The Stefan-Boltzmann Law states that the power per unit area radiated (P/A) from an objects is proportional to the fourth power of its temperature (T) in Kelvin (K). $$ \frac{P}{A} = σ \times ε \times T^4 $$ where σ is the Stefan-Boltzmann constant (\(5.67 \times 10^{-8} \mathrm{W} / \mathrm{m^2 K^4}\)), and ε is the emissivity of the object. For a black body, ε = 1.

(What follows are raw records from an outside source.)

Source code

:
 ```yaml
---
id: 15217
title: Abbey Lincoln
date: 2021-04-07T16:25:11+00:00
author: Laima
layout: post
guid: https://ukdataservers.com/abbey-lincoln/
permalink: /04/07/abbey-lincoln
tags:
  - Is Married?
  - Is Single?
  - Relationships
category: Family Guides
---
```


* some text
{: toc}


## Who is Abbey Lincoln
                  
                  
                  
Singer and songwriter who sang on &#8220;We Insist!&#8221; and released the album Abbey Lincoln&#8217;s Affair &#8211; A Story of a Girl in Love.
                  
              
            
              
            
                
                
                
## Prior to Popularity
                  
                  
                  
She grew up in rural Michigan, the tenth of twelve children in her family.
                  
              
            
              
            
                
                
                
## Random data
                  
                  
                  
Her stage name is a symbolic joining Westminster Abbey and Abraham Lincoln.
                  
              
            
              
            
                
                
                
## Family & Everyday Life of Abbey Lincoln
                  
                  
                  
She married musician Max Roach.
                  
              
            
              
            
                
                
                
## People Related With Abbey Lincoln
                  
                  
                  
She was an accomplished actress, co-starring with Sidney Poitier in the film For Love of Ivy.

Calculate Temperatures in Kelvin

Before applying the Stefan-Boltzmann Law, we need to convert the given temperatures from Celsius to Kelvin. $$ \mathrm{Surface \ Temperature} = 0^{\circ} \mathrm{C} + 273.15 \mathrm{K} = 273.15 \mathrm{K} $$ $$ \mathrm{Environment \ Temperature} = 25^{\circ} \mathrm{C} + 273.15 \mathrm{K} = 298.15 \mathrm{K} $$

Find Emissive Power of Black Surface

Now we have the temperature of the black surface in Kelvin and can calculate the emissive power per unit area radiated by the surface using the Stefan-Boltzmann Law. For a black body, using ε=1: $$ \frac{P}{A} = σ \times T^4 = (5.67 \times 10^{-8} \mathrm{W} / \mathrm{m^2 K^4}) \times (273.15 \mathrm{K})^4 $$ $$ \frac{P}{A} = 315 \mathrm{W} / \mathrm{m^2} $$

Calculate Radiosity of the Black Surface

Radiosity of the black surface is the sum of the power reflected and the power emitted by the surface. Since the surface is a black body and absorbs all incident radiations, its reflectivity is 0. Hence, the power reflected will also be 0. The power emitted by the surface is the emissive power we calculated in the previous step: $$ \mathrm{Radiosity} = \mathrm{Power \ Reflected} + \mathrm{Power \ Emitted} $$ $$ \mathrm{Radiosity} = 0 \mathrm{W} / \mathrm{m^2} + 315 \mathrm{W} / \mathrm{m^2} $$ $$ \mathrm{Radiosity} = 315 \mathrm{W} / \mathrm{m^2} $$ The correct answer is: (e) \(315 \mathrm{W} / \mathrm{m}^{2}\).